There are no open channels, lakes, streams, irrigation facilities or any other water resource
facilities in the vicinity of the project. Runoff will flow overland to the northeast for about 14
miles before it flows into Wildcat Creek at the southern edge of Weld County, which then flows
into the South Platte River. The site is not located near any developments, and it is not located
in any municipality.
1.2 DESCRIPTION OF PROPERTY
The site is approximately 41 acres. The site is currently comprised of open range with native
grasses. The site topography slopes gently downward to the northeast. The maximum
elevation is about 4,963 feet in the southwest corner of the site and the minimum elevation is
about 4,939 feet in the northeast corner of the site.

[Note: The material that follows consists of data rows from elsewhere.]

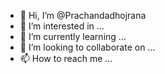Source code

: - 👋 Hi, I’m @Prachandadhojrana
- 👀 I’m interested in ...
- 🌱 I’m currently learning ...
- 💞️ I’m looking to collaborate on ...
- 📫 How to reach me ...

<!---
Prachandadhojrana/Prachandadhojrana is a ✨ special ✨ repository because its `README.md` (this file) appears on your GitHub profile.
You can click the Preview link to take a look at your changes.
--->
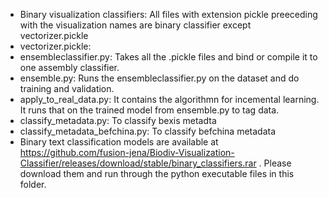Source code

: * Binary visualization classifiers: All files with extension pickle preeceding with the visualization names are binary classifier except vectorizer.pickle
* vectorizer.pickle: 
* ensembleclassifier.py: Takes all the .pickle files and bind or compile it to one assembly classifier. 
* ensemble.py: Runs the ensembleclassifier.py on the dataset and do training and validation. 
* apply_to_real_data.py: It contains the algorithmn for incemental learning. It runs that on the trained model from ensemble.py to tag data.
* classify_metadata.py: To classify bexis metadta
* classify_metadata_befchina.py: To classify befchina metadata
* Binary text classification models are available at https://github.com/fusion-jena/Biodiv-Visualization-Classifier/releases/download/stable/binary_classifiers.rar . Please download them and run through the python executable files in this folder.
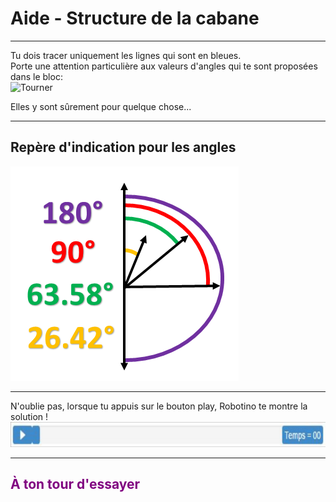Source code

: # Aide - Structure de la cabane

---

Tu dois tracer uniquement les lignes qui sont en bleues. <br>
Porte une attention particulière aux valeurs d'angles qui te sont proposées dans le bloc: <br>
![Tourner][tourner]<br>

Elles y sont sûrement pour quelque chose...

---

## Repère d'indication pour les angles
![Repère][repere]<br>

---

N'oublie pas, lorsque tu appuis sur le bouton play, Robotino te montre la solution !
![Time][time]

---

## <span style="color: #800080">À ton tour d'essayer</span>

[tourner]: img/architecture_tourner.png
[repere]: img/repere.png
[time]: img/time.png
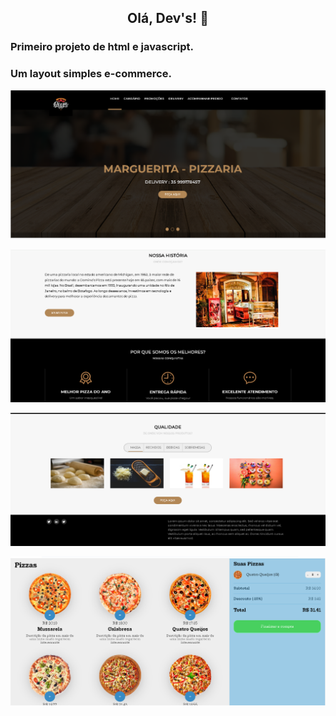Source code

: ## <h2 align="center">      Olá, Dev's! 👋  </h2>

<h3> Primeiro projeto de html e javascript.</h3>
<h3>Um layout simples e-commerce.</h3>

![inicial](https://github.com/andradecamila-dev/PizzariaJavaScript/blob/f714e7a1a93c682a702bf6044c7479ec66ea0f57/inicial.png)


![history](https://github.com/andradecamila-dev/PizzariaJavaScript/blob/f714e7a1a93c682a702bf6044c7479ec66ea0f57/history.png)


![footer](https://github.com/andradecamila-dev/PizzariaJavaScript/blob/f714e7a1a93c682a702bf6044c7479ec66ea0f57/footer.png)

![modalpizza](https://github.com/andradecamila-dev/PizzariaJavaScript/blob/f714e7a1a93c682a702bf6044c7479ec66ea0f57/modal.png)
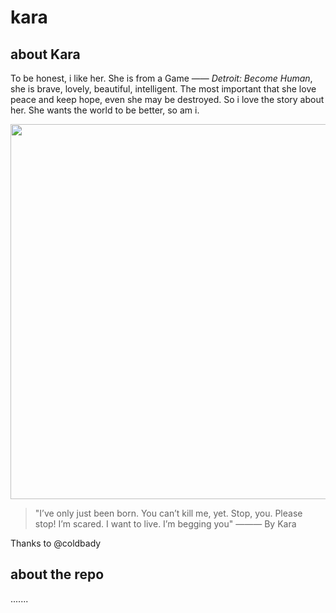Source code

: # kara
## about Kara
To be honest, i like her. She is from a Game —— *Detroit: Become Human*, she is brave, lovely, beautiful, intelligent. The most important that she love peace and keep hope, even she may be destroyed. So i love the story about her. She wants the world to be better, so am i. 

<img src="https://media.playstation.com/is/image/SCEA/detroit-become-human-screen-07-ps4-us-30oct17?$native_xxl_nt$" width="600">


>"I’ve only just been born. You can’t kill me, yet. Stop, you. Please stop! I’m scared. I want to live. I’m begging you"
——— By Kara

Thanks to @coldbady

## about the repo
.......

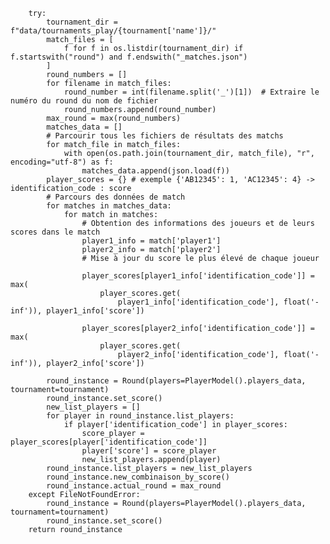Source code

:         try:
            tournament_dir = f"data/tournaments_play/{tournament['name']}/"
            match_files = [
                f for f in os.listdir(tournament_dir) if f.startswith("round") and f.endswith("_matches.json")
            ]
            round_numbers = []
            for filename in match_files:
                round_number = int(filename.split('_')[1])  # Extraire le numéro du round du nom de fichier
                round_numbers.append(round_number)
            max_round = max(round_numbers)
            matches_data = []
            # Parcourir tous les fichiers de résultats des matchs
            for match_file in match_files:
                with open(os.path.join(tournament_dir, match_file), "r", encoding="utf-8") as f:
                    matches_data.append(json.load(f))
            player_scores = {} # exemple {'AB12345': 1, 'AC12345': 4} -> identification_code : score
            # Parcours des données de match
            for matches in matches_data:
                for match in matches:
                    # Obtention des informations des joueurs et de leurs scores dans le match
                    player1_info = match['player1']
                    player2_info = match['player2']
                    # Mise à jour du score le plus élevé de chaque joueur

                    player_scores[player1_info['identification_code']] = max(
                        player_scores.get(
                            player1_info['identification_code'], float('-inf')), player1_info['score'])

                    player_scores[player2_info['identification_code']] = max(
                        player_scores.get(
                            player2_info['identification_code'], float('-inf')), player2_info['score'])

            round_instance = Round(players=PlayerModel().players_data, tournament=tournament)
            round_instance.set_score()
            new_list_players = []
            for player in round_instance.list_players:
                if player['identification_code'] in player_scores:
                    score_player = player_scores[player['identification_code']]
                    player['score'] = score_player
                    new_list_players.append(player)
            round_instance.list_players = new_list_players
            round_instance.new_combinaison_by_score()
            round_instance.actual_round = max_round
        except FileNotFoundError:
            round_instance = Round(players=PlayerModel().players_data, tournament=tournament)
            round_instance.set_score()
        return round_instance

The soil at the site is comprised of the
Olney Fine Sandy Loam.
There are no major open channels on the site and the property is owned by Sterling Energy.
The proposed Centennial Gas Plant will consist of an office structure, compressor building,
skids, flare, and other smaller equipment such as tanks, pipe supports, transformers, and small
storage areas as shown in the attached conceptual plot plan. The center of the site
surrounding the proposed facilities will be covered with gravel to provide a stable driving surface
to access all of the facilities. A septic system is also planned for the facility.
There are no irrigation facilities in the vicinity and the groundwater depth is deep and not an
issue for site development.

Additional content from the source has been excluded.